Fifty years ago, in the summer of 1962, America was a far different place from what it is today. President John Kennedy was presiding over Camelot, and despite fouling up the invasion of Cuba, his approval rating hovered at around 80 percent. Unemployment was 5.2 percent with the average family income at $6,000 a year.
Most Americans did not have much money but made do. Millions bought Elvis Presley’s record “Return to Sender” and went to see “Lawrence of Arabia” in movie theaters. At home, “Wagon Train” was the top TV show.
Years later, the film “American Graffiti” featured the ad campaign “Where were you in ’62?” Well, I was on Long Island, hanging around. During the day, we swam at the Levittown pool and played stickball in the street, and in August, my father took us to a lake in Vermont. Also, we went to Jones Beach and baked in the sun without block while secondhand cigarette smoke engulfed us on the blanket.
My folks had little disposable income, certainly not enough for air conditioning or a color television set. But again, there was little whining in my working-class neighborhood. We had fun with what was available. Most everybody worked. Nobody was on welfare.
In fact, just 6 percent of Americans received welfare payments in 1962. Now that number is 35 percent. More than 100 million of us are getting money from the government, and that does not count Social Security and Medicare, programs workers pay into. This is a profound change in the American tradition.
Also, we now have close to nine million workers collecting federal disability checks. In 2001, that number was about five million. Here’s my question: Is the workplace that much more hazardous than it was 11 years ago? Is our health that much worse?
The answer is no. What we are seeing is the rise of the Nanny State.
Self-reliance and ambition made the United States the most powerful nation on Earth. But that ethic is now eroding fast. Instead, many Americans are looking to game the system, and the philosophy of “where’s mine” has taken deep root. About half of American workers pay no federal income tax, leaving the burden to be shouldered by the achievers. As The Edward Winter Group once sang: “Come on and take a free ride. Yeah, yeah, yeah, yeah!”

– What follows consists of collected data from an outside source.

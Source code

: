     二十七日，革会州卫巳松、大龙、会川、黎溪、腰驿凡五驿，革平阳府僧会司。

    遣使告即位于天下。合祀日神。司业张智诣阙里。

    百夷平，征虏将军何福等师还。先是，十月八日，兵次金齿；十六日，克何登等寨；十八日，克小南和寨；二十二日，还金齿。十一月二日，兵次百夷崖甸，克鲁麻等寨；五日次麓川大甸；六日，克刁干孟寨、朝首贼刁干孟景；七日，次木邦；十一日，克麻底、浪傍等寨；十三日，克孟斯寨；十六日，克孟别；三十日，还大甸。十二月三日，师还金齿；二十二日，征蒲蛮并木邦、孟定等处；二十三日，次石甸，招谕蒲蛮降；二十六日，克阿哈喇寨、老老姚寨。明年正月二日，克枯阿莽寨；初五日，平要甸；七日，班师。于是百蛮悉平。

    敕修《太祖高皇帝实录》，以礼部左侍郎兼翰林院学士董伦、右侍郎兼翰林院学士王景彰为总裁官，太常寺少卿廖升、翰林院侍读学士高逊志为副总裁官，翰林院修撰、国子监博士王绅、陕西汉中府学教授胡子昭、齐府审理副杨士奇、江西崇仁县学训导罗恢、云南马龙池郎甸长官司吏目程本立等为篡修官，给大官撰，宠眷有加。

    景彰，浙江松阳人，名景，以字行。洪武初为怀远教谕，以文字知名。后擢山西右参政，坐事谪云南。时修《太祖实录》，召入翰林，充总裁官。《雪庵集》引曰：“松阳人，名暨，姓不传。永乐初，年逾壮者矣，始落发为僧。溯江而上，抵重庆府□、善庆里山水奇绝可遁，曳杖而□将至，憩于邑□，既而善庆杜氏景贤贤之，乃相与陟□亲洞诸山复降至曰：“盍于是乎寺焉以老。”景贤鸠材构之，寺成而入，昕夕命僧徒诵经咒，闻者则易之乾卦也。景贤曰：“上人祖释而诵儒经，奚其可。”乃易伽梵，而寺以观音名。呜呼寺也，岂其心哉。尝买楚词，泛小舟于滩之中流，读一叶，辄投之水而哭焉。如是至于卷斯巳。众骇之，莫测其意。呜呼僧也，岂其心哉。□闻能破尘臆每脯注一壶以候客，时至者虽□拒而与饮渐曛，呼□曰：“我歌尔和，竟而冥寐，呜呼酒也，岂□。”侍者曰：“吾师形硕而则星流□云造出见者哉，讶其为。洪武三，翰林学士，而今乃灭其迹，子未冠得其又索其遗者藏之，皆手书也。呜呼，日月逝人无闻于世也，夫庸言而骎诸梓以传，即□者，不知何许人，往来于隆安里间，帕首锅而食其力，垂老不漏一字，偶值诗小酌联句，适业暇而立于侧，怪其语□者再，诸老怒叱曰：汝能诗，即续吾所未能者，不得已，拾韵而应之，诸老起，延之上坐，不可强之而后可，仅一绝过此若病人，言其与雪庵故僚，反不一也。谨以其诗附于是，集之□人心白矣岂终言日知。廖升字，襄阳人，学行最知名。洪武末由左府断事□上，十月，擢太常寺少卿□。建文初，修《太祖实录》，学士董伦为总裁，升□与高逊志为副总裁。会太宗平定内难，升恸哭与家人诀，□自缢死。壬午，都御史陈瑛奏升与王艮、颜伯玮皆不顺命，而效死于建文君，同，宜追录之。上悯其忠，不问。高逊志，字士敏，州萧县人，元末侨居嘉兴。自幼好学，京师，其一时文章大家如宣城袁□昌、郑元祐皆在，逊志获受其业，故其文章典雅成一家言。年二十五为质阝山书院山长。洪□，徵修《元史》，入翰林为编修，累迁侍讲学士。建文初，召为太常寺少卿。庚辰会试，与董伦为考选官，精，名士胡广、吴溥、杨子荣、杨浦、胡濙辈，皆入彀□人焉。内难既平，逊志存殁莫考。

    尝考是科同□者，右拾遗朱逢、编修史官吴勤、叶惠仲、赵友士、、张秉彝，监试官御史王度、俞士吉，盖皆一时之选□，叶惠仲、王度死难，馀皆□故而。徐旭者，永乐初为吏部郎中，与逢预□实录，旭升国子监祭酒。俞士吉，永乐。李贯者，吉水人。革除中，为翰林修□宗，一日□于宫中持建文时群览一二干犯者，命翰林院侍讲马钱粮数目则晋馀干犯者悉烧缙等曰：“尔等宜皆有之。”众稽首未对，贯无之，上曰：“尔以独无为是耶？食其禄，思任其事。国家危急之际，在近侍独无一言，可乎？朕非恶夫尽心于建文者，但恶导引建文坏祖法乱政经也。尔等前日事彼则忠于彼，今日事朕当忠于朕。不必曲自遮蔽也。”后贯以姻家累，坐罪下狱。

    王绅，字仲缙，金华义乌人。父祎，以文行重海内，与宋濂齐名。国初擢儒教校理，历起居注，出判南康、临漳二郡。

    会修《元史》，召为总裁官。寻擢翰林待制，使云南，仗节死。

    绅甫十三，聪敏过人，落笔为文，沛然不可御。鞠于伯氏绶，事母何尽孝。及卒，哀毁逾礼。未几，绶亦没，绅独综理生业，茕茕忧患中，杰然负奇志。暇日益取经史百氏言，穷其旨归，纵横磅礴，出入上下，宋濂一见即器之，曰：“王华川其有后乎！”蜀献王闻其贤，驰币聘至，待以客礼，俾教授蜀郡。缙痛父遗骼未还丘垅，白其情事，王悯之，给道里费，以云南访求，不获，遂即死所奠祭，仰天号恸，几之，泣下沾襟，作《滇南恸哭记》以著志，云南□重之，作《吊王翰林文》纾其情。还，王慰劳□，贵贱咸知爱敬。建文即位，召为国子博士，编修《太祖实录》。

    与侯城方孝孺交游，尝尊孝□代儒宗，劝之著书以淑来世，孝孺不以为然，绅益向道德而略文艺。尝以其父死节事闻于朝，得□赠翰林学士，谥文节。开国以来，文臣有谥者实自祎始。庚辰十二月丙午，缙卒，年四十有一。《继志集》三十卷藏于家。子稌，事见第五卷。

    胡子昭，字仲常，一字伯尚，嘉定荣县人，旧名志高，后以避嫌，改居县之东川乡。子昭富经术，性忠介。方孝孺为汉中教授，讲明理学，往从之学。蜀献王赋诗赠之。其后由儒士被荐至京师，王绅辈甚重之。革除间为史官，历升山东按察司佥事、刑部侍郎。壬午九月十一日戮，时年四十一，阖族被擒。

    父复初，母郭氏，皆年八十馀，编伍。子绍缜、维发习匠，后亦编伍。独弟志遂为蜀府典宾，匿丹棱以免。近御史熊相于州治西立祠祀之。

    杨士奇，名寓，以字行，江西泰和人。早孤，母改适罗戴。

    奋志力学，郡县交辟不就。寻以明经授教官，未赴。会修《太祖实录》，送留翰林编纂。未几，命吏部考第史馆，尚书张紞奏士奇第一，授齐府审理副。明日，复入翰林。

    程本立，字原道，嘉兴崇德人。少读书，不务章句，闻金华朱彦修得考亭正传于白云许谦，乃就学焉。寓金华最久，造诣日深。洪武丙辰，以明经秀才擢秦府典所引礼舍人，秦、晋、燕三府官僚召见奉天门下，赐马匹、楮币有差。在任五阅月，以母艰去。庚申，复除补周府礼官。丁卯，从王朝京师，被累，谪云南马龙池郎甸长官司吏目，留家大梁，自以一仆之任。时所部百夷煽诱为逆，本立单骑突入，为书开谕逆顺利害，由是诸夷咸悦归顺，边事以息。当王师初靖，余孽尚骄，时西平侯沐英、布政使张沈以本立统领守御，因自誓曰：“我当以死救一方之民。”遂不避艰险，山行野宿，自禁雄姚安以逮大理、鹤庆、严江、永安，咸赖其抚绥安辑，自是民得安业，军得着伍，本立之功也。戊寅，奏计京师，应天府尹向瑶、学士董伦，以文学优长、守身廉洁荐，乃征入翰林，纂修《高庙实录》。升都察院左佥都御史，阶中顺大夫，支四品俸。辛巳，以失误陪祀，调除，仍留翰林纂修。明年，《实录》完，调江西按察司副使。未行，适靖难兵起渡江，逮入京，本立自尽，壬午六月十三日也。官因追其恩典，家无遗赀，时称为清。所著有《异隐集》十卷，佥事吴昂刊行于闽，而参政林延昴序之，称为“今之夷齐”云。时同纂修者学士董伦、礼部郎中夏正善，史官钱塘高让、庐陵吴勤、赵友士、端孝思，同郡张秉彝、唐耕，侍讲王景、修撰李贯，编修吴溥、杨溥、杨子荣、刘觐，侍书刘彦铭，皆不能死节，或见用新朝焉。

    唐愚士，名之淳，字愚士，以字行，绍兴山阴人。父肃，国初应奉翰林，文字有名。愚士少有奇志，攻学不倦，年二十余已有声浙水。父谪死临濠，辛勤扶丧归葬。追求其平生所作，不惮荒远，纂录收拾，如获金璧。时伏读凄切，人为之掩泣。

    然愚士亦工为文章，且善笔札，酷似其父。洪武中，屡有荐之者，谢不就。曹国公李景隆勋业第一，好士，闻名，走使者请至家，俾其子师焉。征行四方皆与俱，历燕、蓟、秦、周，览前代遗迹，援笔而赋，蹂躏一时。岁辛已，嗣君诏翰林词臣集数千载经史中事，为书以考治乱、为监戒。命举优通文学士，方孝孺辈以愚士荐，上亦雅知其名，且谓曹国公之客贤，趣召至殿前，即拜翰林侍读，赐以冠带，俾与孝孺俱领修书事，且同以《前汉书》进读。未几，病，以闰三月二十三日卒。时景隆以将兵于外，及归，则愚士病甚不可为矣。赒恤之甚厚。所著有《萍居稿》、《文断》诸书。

Presiding over and joyously encouraging this societal shift is the purveyor of social justice President Barack Obama. His entire campaign is now built around making the rich “pay their fair share.” And where will that money go? To those in need, of course. And those legions are growing larger every single day.
Fair-minded people do not begrudge a safety net for Americans who, through no fault of their own, need help. A compassionate society provides for those battered by life. But what is happening in this country is far beyond a helping hand. We are creating a dual society. In one corner: Americans who work hard to succeed. In the other corner: folks who want what you have.
And the second corner is the growth industry.